I did not have any big expectations or hopes for the district court in Hamburg, as there already where few decisions made in Hamburg, that where not in favour of the bot creators or forum operator of a bots/cheats forum.
Around 14:30 we were in the local court, in front of the newly assigned courtroom A 156. Unfortunately our case was not included on the list of cases. After consultation with the officials, a government servant moved us to courtroom B 336 ( which was good as the we were asking the judge to give us a bigger room).
As we arrived, Rod Rigole, the the Blizzard Head Office Lawyer from the US, Rod Rigole was there with a translator.
The process took about 90 minutes. The court accepted in principle all of the charges, however you also could tell that the Attorney of Gleiss Lutz did not have the slightest idea of neither WOW, nor Honorbuddy. Luckily Rod Rigole was there to help him out a bit.

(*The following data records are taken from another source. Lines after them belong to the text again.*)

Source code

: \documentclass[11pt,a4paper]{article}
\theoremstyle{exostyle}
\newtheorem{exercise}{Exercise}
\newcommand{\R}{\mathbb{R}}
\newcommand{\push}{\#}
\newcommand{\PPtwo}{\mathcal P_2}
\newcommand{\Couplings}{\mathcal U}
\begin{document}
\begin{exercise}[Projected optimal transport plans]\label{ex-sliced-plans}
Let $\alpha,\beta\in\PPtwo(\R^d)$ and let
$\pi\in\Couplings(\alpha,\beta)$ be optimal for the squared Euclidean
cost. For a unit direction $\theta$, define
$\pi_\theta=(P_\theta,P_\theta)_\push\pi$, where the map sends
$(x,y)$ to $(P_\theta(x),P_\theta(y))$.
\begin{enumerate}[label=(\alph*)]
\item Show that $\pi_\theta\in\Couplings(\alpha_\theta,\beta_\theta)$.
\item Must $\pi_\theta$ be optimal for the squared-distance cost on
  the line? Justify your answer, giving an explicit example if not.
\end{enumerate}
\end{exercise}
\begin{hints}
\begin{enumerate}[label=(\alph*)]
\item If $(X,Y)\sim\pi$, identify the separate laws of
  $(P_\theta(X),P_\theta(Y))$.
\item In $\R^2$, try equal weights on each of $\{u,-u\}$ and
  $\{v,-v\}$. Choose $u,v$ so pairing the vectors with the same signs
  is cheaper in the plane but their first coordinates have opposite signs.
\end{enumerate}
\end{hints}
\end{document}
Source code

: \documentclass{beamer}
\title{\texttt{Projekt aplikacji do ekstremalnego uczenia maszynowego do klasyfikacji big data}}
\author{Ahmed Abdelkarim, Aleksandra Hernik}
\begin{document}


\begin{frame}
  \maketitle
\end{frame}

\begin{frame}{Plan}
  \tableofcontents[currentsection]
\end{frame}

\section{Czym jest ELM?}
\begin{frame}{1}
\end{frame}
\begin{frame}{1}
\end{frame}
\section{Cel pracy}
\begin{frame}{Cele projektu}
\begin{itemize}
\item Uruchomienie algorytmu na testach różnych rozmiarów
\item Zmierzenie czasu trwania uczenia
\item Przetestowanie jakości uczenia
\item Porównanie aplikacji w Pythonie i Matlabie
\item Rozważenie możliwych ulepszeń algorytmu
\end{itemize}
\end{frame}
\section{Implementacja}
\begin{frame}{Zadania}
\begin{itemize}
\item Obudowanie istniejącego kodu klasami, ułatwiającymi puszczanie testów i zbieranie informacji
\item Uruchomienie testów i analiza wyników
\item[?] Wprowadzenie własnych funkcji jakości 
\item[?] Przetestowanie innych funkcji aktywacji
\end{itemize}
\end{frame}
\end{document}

You could see it on the mostly not important charge of trademark law, Blizzard lawyer wanted to hammer Honorbuddy because it violates trademark law and their protected trademarks WOW and World of Warcraft. When asked if he is sure that it includes any trademark violation in the Software itself, the lawyer told the judge that he did not download HB and did not know for sure. Then he said that while the WOW Bot Honorbuddy on the webpage is linked to the file to download, that the file has to have this violation in itself. In one word, it was weird and I do not know if anyone understood him and it does not need an expert to understand the difference about a webpage, a link and a software. if the Link tells you "mothers best pie" and you download pie.exe, it doesnt mean that you downloaded the software "mothers best pie" just because the link says so. You just downloaded a Bot that can be used with the trademark protected game WOW.
After spend so much time on so non-essential argumentation, we went on.
In the opinion of the judges, Honorbuddy is a competitor to Wow, and that for its deliberately interferes with Blizzard as an competitor and its TOS and EULA which are included in the agreement between Enduser and Blizzard.
Our argument was not given reasonable time, but we received a five-week period to describe our point on UWG § 4 paragraph 10. (Act Against Unfair Competition)
We will take our chance and hopefully we will get a little more attention. The presiding judge is aware that the whole thing will go up to the Supreme Court and so it is hopefully interesting case for him, because something like this does not occur daily.
A decision will probably be there between May and June.